▸ **Exercise objective**
Whenever a line in the data holds the string "caption", pull that line out.

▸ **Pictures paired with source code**
::::::

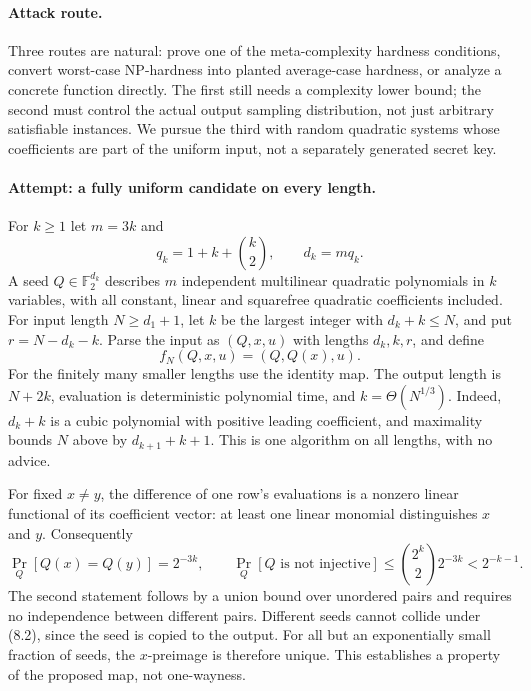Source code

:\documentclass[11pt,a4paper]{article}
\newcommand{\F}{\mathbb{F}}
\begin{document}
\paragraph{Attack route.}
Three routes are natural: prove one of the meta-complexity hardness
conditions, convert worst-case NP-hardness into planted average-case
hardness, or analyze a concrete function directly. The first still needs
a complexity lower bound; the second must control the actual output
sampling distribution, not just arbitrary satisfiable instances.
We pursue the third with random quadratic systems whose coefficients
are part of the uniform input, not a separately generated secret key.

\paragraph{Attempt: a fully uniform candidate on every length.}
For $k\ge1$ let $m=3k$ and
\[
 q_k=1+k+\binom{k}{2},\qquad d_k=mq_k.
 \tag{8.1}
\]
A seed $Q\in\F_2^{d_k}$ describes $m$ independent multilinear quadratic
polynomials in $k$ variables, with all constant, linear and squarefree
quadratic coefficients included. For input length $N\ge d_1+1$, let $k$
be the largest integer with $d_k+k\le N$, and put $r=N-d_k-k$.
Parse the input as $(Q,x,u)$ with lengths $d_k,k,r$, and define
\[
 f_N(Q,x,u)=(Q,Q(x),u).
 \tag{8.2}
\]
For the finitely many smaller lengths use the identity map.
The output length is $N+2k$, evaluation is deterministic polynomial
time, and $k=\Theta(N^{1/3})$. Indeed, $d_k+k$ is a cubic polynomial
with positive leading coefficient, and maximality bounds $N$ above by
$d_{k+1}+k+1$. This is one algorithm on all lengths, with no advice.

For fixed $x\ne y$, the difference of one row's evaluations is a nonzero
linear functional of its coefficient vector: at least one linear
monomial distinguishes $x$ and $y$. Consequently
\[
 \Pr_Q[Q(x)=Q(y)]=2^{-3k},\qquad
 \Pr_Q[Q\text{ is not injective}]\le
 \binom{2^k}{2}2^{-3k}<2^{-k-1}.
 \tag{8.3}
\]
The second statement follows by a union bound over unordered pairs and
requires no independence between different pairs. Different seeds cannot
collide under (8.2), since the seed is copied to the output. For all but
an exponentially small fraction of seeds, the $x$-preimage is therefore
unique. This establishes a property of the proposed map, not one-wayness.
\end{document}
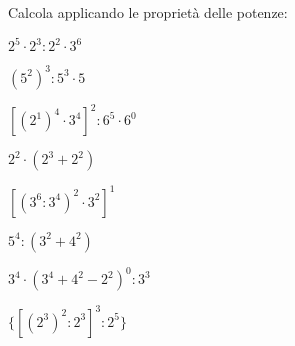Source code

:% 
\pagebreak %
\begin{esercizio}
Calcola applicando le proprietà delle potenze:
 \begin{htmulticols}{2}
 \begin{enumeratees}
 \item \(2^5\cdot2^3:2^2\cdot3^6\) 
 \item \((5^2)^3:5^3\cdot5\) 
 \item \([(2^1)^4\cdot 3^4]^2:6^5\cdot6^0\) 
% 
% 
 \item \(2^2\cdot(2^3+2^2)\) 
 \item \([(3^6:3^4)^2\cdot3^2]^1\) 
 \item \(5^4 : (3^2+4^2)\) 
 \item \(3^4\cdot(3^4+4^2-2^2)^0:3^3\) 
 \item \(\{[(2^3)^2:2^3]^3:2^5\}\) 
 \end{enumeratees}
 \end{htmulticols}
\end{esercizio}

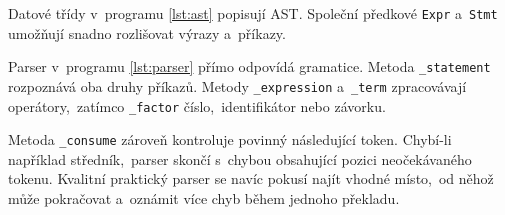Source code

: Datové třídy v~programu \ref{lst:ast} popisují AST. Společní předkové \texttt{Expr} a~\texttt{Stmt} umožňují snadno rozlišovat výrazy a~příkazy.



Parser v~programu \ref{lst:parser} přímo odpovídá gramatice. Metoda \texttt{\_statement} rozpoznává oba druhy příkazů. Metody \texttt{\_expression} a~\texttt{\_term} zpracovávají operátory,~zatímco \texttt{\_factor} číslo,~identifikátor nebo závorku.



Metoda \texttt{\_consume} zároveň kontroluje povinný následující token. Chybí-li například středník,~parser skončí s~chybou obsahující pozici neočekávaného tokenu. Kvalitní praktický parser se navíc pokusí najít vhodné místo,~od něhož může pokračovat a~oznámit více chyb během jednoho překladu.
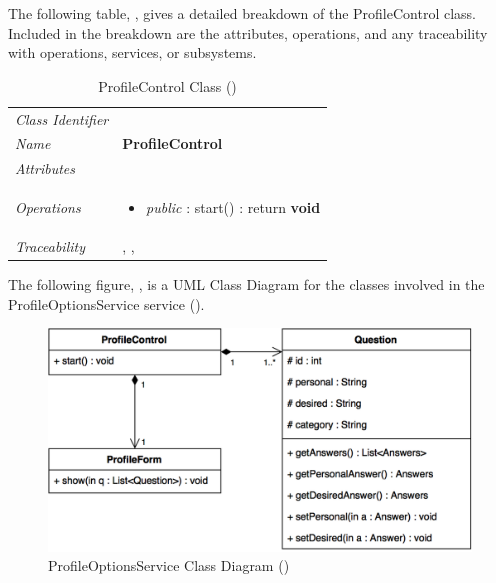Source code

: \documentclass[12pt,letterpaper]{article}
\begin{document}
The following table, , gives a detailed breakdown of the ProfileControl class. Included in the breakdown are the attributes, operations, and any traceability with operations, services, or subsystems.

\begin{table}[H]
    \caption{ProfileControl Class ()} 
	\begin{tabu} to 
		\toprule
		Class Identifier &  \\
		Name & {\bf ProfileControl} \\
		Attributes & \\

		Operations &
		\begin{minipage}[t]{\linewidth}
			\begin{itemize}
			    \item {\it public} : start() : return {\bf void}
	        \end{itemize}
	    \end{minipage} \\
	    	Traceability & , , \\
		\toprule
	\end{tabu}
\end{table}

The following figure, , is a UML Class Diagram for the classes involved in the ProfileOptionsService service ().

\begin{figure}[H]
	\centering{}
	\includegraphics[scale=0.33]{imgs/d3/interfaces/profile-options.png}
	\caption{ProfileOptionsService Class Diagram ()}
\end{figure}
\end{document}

::::::

▸ **Task result**
    \caption{ProfileControl Class ()} 
	\caption{ProfileOptionsService Class Diagram ()}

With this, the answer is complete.